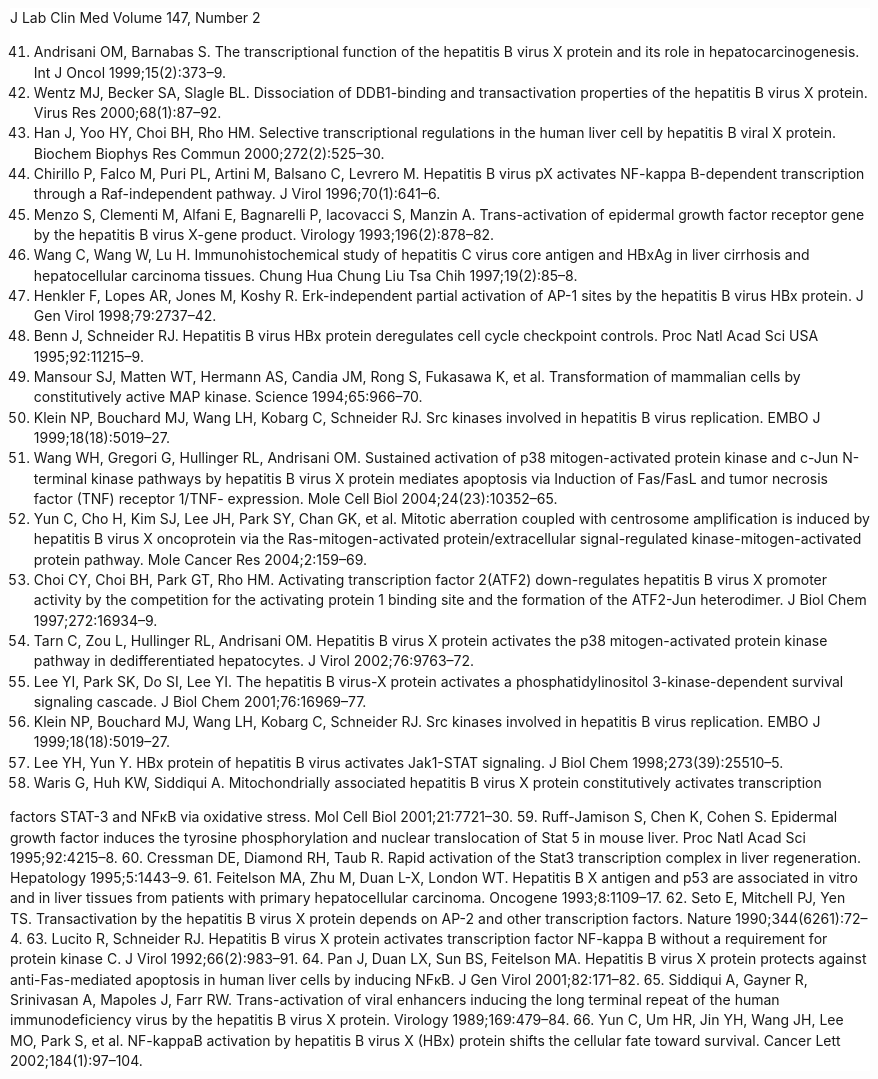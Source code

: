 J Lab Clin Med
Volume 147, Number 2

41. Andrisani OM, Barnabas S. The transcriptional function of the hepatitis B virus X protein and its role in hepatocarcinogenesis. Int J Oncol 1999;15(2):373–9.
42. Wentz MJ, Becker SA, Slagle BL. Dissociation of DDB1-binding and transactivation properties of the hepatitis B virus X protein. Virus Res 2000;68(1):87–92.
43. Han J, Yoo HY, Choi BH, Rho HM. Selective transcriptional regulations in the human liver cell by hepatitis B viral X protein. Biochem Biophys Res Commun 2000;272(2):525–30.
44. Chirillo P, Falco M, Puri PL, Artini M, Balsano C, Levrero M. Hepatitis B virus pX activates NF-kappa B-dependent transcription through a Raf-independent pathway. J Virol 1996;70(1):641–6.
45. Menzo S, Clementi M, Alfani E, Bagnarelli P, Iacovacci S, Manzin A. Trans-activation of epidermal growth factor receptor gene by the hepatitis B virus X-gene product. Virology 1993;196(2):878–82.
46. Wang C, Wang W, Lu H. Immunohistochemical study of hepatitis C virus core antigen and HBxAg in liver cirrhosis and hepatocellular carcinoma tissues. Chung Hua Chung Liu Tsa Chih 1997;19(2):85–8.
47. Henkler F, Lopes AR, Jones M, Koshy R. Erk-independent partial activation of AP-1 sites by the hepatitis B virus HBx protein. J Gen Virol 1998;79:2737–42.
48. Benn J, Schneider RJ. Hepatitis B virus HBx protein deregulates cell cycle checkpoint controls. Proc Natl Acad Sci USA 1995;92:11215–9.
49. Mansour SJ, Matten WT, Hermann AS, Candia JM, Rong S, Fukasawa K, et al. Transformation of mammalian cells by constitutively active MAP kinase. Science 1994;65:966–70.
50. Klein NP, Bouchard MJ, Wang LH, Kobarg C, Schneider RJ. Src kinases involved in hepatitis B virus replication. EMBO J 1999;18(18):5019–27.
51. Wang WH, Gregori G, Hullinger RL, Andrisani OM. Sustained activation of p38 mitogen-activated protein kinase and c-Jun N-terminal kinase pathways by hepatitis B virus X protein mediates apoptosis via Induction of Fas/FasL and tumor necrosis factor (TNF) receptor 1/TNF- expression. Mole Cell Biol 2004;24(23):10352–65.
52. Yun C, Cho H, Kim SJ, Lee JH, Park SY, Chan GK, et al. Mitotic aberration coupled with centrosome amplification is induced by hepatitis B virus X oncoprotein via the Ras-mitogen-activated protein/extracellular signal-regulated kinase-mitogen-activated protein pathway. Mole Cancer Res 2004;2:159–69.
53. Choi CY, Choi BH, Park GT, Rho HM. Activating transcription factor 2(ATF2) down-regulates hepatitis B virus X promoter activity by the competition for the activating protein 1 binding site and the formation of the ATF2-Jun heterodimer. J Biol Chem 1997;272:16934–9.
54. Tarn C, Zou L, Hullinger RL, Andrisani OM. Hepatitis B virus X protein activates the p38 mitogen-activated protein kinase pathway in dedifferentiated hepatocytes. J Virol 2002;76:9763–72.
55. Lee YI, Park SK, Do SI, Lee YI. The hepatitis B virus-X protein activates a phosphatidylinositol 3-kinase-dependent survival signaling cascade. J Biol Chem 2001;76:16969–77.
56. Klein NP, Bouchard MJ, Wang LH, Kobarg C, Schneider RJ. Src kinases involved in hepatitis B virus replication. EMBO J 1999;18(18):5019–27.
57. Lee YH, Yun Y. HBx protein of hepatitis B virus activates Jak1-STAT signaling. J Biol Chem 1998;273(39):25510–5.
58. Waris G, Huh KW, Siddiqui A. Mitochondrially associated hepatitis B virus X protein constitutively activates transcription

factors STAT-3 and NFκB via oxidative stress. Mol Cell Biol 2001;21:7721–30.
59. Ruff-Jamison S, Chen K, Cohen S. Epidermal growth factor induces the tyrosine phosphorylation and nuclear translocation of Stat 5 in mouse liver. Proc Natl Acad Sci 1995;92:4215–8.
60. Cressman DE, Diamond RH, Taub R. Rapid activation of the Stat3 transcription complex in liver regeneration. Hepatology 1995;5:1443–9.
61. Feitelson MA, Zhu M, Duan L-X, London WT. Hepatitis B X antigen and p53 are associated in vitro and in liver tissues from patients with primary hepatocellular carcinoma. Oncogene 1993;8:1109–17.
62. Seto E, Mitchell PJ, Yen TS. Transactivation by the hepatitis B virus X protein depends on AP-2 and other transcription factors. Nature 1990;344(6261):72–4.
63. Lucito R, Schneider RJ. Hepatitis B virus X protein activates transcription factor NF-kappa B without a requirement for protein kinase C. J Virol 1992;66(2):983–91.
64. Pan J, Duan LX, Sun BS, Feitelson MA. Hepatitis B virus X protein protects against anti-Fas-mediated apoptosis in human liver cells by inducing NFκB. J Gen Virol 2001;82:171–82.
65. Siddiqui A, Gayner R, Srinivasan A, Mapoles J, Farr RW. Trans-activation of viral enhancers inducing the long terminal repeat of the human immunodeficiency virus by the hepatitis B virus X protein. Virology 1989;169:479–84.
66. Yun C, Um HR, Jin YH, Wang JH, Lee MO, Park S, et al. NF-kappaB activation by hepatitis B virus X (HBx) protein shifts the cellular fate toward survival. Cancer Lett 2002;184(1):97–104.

###

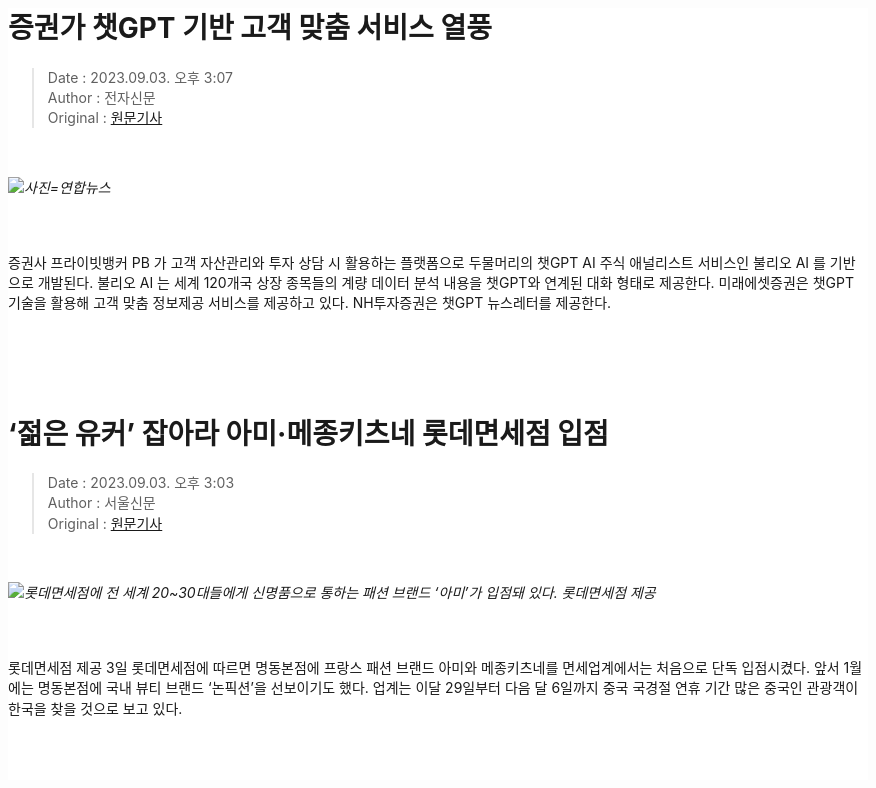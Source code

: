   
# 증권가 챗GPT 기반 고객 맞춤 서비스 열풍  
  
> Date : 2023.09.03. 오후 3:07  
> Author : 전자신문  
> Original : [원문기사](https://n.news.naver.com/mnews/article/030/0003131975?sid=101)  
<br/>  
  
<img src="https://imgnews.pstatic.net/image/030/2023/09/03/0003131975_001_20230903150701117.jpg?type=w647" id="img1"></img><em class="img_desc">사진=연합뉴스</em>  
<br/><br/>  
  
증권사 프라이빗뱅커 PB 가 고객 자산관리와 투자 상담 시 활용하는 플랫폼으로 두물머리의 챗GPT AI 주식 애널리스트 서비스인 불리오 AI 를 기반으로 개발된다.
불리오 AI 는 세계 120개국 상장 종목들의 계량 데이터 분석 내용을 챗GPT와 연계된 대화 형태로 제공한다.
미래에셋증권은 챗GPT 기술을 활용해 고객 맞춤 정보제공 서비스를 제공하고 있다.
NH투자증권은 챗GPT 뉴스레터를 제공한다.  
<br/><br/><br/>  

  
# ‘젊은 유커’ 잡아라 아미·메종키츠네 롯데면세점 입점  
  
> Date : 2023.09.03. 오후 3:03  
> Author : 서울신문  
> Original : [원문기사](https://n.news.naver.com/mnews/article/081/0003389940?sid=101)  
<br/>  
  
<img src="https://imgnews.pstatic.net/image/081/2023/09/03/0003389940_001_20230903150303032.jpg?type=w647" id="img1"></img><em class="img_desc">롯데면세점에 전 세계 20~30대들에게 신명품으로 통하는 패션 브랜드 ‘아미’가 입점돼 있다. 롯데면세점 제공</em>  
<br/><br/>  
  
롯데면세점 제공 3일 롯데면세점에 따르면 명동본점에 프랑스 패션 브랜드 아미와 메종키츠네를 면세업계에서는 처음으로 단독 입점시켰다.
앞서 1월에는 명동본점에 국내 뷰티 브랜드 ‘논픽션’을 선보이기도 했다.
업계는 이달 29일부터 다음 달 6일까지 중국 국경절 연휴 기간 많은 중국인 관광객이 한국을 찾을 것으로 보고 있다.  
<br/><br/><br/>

###

» **What the task asks**:
Given the records above, reproduce precisely and only the lines between the line holding "Lab Clin Med" and the line holding "47. Henkler F, Lopes", inclusive.

» **Result below**:
: J Lab Clin Med
Volume 147, Number 2

41. Andrisani OM, Barnabas S. The transcriptional function of the hepatitis B virus X protein and its role in hepatocarcinogenesis. Int J Oncol 1999;15(2):373–9.
42. Wentz MJ, Becker SA, Slagle BL. Dissociation of DDB1-binding and transactivation properties of the hepatitis B virus X protein. Virus Res 2000;68(1):87–92.
43. Han J, Yoo HY, Choi BH, Rho HM. Selective transcriptional regulations in the human liver cell by hepatitis B viral X protein. Biochem Biophys Res Commun 2000;272(2):525–30.
44. Chirillo P, Falco M, Puri PL, Artini M, Balsano C, Levrero M. Hepatitis B virus pX activates NF-kappa B-dependent transcription through a Raf-independent pathway. J Virol 1996;70(1):641–6.
45. Menzo S, Clementi M, Alfani E, Bagnarelli P, Iacovacci S, Manzin A. Trans-activation of epidermal growth factor receptor gene by the hepatitis B virus X-gene product. Virology 1993;196(2):878–82.
46. Wang C, Wang W, Lu H. Immunohistochemical study of hepatitis C virus core antigen and HBxAg in liver cirrhosis and hepatocellular carcinoma tissues. Chung Hua Chung Liu Tsa Chih 1997;19(2):85–8.
47. Henkler F, Lopes AR, Jones M, Koshy R. Erk-independent partial activation of AP-1 sites by the hepatitis B virus HBx protein. J Gen Virol 1998;79:2737–42.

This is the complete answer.